他にも気づかされたことは多々ありました。一つは技術の問題です。原住民の人たちが作ったものは、満足な道具もなく“なた”1本で作ったようなものがほとんどです。それでもアートとして力強くすばらしいものを生みだしている。私は美術の学校に行っている時、技術的な部分を中心に勉強していました。もちろん基本的な技術がないと制作できない分野も多くあります。しかし、本質の部分では関係ないということを強く感じさせられたのです。

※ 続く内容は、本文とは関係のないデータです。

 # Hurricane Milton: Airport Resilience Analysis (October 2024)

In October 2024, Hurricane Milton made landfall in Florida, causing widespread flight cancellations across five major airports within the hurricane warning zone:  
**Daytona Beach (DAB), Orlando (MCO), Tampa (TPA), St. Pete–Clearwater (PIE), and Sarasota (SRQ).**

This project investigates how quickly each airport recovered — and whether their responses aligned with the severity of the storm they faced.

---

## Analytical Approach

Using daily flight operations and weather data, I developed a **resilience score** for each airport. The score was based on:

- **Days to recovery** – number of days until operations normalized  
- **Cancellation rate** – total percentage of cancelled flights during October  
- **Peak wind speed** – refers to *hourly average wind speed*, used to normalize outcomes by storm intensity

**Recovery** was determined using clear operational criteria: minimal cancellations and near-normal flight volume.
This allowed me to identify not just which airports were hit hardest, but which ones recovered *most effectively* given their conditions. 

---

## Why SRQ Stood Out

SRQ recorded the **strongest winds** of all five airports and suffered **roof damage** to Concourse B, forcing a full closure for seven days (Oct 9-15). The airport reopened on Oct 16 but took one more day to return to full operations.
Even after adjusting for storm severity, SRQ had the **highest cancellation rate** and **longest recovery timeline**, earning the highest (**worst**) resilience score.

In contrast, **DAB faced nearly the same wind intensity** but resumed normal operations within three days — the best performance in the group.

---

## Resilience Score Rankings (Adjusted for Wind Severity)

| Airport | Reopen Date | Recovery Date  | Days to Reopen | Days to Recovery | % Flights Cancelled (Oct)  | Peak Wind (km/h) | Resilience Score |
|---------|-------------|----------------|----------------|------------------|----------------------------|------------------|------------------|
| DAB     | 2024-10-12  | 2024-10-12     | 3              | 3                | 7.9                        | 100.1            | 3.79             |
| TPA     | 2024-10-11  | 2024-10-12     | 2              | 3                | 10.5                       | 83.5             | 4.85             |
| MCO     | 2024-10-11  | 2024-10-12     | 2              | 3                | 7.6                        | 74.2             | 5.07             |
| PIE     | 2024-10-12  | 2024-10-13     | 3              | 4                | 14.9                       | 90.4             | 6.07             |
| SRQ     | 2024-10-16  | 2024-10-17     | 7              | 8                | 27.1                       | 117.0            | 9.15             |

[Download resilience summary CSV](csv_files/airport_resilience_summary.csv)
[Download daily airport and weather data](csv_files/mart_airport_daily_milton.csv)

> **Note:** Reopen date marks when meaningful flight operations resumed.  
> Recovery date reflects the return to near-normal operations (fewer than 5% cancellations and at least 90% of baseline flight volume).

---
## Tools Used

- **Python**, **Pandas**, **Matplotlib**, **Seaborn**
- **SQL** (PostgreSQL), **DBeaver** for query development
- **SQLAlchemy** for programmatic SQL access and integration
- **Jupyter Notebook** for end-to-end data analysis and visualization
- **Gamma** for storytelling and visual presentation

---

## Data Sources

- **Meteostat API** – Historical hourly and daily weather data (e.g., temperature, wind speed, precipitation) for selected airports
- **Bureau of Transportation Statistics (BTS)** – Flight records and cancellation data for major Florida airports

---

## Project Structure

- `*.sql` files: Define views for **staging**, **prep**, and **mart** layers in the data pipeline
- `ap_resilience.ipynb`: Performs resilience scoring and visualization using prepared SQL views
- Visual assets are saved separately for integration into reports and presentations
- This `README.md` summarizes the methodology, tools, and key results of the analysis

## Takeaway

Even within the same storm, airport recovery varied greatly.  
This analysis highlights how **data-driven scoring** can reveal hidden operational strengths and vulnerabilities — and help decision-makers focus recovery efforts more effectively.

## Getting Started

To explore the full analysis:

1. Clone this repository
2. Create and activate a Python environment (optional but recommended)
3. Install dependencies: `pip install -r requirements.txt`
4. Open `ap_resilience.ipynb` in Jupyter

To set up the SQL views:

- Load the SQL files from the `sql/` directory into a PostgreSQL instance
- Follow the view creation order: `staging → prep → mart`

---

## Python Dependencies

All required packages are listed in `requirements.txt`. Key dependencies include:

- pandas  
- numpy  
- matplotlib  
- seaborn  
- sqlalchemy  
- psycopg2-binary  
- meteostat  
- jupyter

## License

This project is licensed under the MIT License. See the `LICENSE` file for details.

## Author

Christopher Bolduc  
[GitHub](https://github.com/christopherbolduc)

子供の絵は下手ですが、自由奔放に描いて生命力にあふれています。大人の絵は上手いのですが、良く見せようという意識が働いて子供の絵ほど生き生きしていません。子供の絵は下手だけど良いのです。大人の絵は上手いけれど子供の絵ほど良くありません。“上手い”と“良い”ということはまったく別のものだったのです。ピカソはそのことに気づきました。10代の頃の写実的で技術的にすぐれた絵から一転、下手な絵になりました。そうすることで生き生きとした生命力を獲得したのです。そうしたピカソでも、アフリカの人たちの作ったものには太刀打ちできませんでした。やはり未開の森林の中で育った人々の野生の力にはかなわなかったのではないでしょうか?

注:技術的に下手な作品を制作する大家(例えばピカソ)を評して、基礎があるからこそこういった作品もできるという人がいますが、関係ありません。基礎があっても良くないものはよくないし、基礎がなくても良いものは良いのです。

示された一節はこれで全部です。